Si bien el albertismo no es puramente pospolítico, pues hay, diluido, la herencia del discurso político del peronismo, su praxis es pospolítica: le tiene miedo a los posicionamientos políticos, evita el conflicto, aún con el enemigo histórico de su movimiento político, el campo, contra quien no buscó subir retenciones porque no quería dar batallas que ya estaban perdidas en el Congreso. Más propio de la praxis política, y fue la demanda de ciertos sectores peronistas, es haber buscado dar la batalla, perderla, y capitalizar la derrota en la medida en que puede ubicar en enemigos o rivales efectiva y materialmente existente, aquellos que votasen en contra, el fracaso de políticas que podría luego haber afirmado indispensable para evitar la crisis económica que hoy rige. Al final, esta praxis moderada, que lo hizo candidateable, terminó deviniendo en una pasividad inaguantable para un kirchnerismo que pone su capital político en juego con el desempeño de a quien ungió para presidente.
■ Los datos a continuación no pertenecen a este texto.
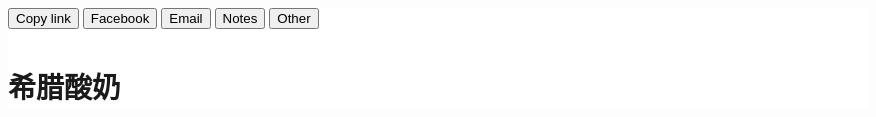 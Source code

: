 <div class="pencraft frontend-pencraft-Box-module__reset--VfQY8 frontend-pencraft-Box-module__display-flex--ZqeZt frontend-pencraft-Box-module__flex-justify-space-between--NvIcg frontend-pencraft-Box-module__flex-gap-8--HFpIK share-dialog-buttons-wrapper"> <button tabindex="0" type="button" class="button share-action"><div translated="" class="pencraft frontend-pencraft-Box-module__reset--VfQY8 frontend-pencraft-Text-module__size-14--Ume6q frontend-pencraft-Text-module__line-height-20--p0dP8 frontend-pencraft-Text-module__weight-normal--s54Wf frontend-pencraft-Text-module__font-text--QmNJR frontend-pencraft-Text-module__color-secondary--WRADg frontend-pencraft-Text-module__reset--dW0zZ frontend-pencraft-Text-module__body4--Pl3xY">Copy link</div></button>  <button tabindex="0" type="button" class="button share-action"><div translated="" class="pencraft frontend-pencraft-Box-module__reset--VfQY8 frontend-pencraft-Text-module__size-14--Ume6q frontend-pencraft-Text-module__line-height-20--p0dP8 frontend-pencraft-Text-module__weight-normal--s54Wf frontend-pencraft-Text-module__font-text--QmNJR frontend-pencraft-Text-module__color-secondary--WRADg frontend-pencraft-Text-module__reset--dW0zZ frontend-pencraft-Text-module__body4--Pl3xY">Facebook</div></button>  <button tabindex="0" type="button" class="button share-action"><div translated="" class="pencraft frontend-pencraft-Box-module__reset--VfQY8 frontend-pencraft-Text-module__size-14--Ume6q frontend-pencraft-Text-module__line-height-20--p0dP8 frontend-pencraft-Text-module__weight-normal--s54Wf frontend-pencraft-Text-module__font-text--QmNJR frontend-pencraft-Text-module__color-secondary--WRADg frontend-pencraft-Text-module__reset--dW0zZ frontend-pencraft-Text-module__body4--Pl3xY">Email</div></button>  <button tabindex="0" type="button" class="button share-action"><div class="pencraft frontend-pencraft-Box-module__reset--VfQY8 frontend-pencraft-Text-module__size-14--Ume6q frontend-pencraft-Text-module__line-height-20--p0dP8 frontend-pencraft-Text-module__weight-normal--s54Wf frontend-pencraft-Text-module__font-text--QmNJR frontend-pencraft-Text-module__color-secondary--WRADg frontend-pencraft-Text-module__reset--dW0zZ frontend-pencraft-Text-module__body4--Pl3xY">Notes</div></button>  <button tabindex="0" id="trigger645451" aria-expanded="false" aria-haspopup="dialog" aria-controls="dialog645452" arialabel="View more" type="button" class="button share-action"><div translated="" class="pencraft frontend-pencraft-Box-module__reset--VfQY8 frontend-pencraft-Text-module__size-14--Ume6q frontend-pencraft-Text-module__line-height-20--p0dP8 frontend-pencraft-Text-module__weight-normal--s54Wf frontend-pencraft-Text-module__font-text--QmNJR frontend-pencraft-Text-module__color-secondary--WRADg frontend-pencraft-Text-module__reset--dW0zZ frontend-pencraft-Text-module__body4--Pl3xY">Other</div></button> </div>

<div class="post-header">

# 希腊酸奶

<div class="pencraft frontend-pencraft-Box-module__reset--VfQY8 frontend-pencraft-Box-module__display-flex--ZqeZt frontend-pencraft-Box-module__flex-direction-column--Rq7pk frontend-pencraft-Box-module__padding-bottom-16--KVxKv">

<div class="pencraft frontend-pencraft-Box-module__reset--VfQY8 frontend-pencraft-Box-module__display-flex--ZqeZt frontend-pencraft-Box-module__flex-direction-column--Rq7pk frontend-pencraft-Box-module__padding-y-16--ohCEm">

<div class="pencraft frontend-pencraft-Box-module__reset--VfQY8 frontend-pencraft-Box-module__display-flex--ZqeZt frontend-pencraft-Box-module__flex-justify-start--_8fEd frontend-pencraft-Box-module__flex-align-center--rSd6h frontend-pencraft-Box-module__flex-gap-12--rODKq">

<div class="pencraft frontend-pencraft-Box-module__reset--VfQY8 frontend-pencraft-Box-module__display-flex--ZqeZt">

<div class="pencraft frontend-pencraft-Box-module__flexGrow--mx4xz frontend-pencraft-Box-module__reset--VfQY8 frontend-pencraft-Box-module__display-flex--ZqeZt frontend-pencraft-Box-module__flex-align-center--rSd6h frontend-pencraft-Box-module__flex-gap-8--HFpIK facepile">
En definitiva, el ascenso de Massa viene a obligar una reconfiguración de la mesa de socios de la coalición y a una redefinición de las reglas de decisión, donde Alberto, cual semipresidencialismo, pierde funciones de gobierno para que la batuta la dirija el que simbólicamente está hoy recibiendo el apoyo, implícito en la medida en que no esté usando su poder de veto para impedirlo, de la socia mayoritaria (Cristina): Sergio Massa. En su discurso de juramentación, Alberto habría diferenciado la categoría de Gobierno de Tecnócratas (para él, el de Macri) del de Científicos (el que proponía sería el suyo), si bien ambos se caracterizarían por contar con figuras que contasen con el know-how técnico de la economía y las políticas sociales, el primero, acusaba, gobernaba a puertas cerradas con el pueblo afuera, mientras que el suyo sería un gobierno de diálogo con el pueblo. La tragedia de Alberto será caer a la sombra de un político, acusado por el resto de su fracción de haberse convertido en lo que prometía no ser: un tecnócrata a la macrista. Cae Alberto, el Tecnócrata, asciende Massa, el Político.
Referencias bibliográficas
Casullo, M. E. (2019). ¿Por qué funciona el Populismo? Siglo Veintiuno Editores.
Mouffe, C. (2011). En Torno a lo Político. Fondo Cultural Económico.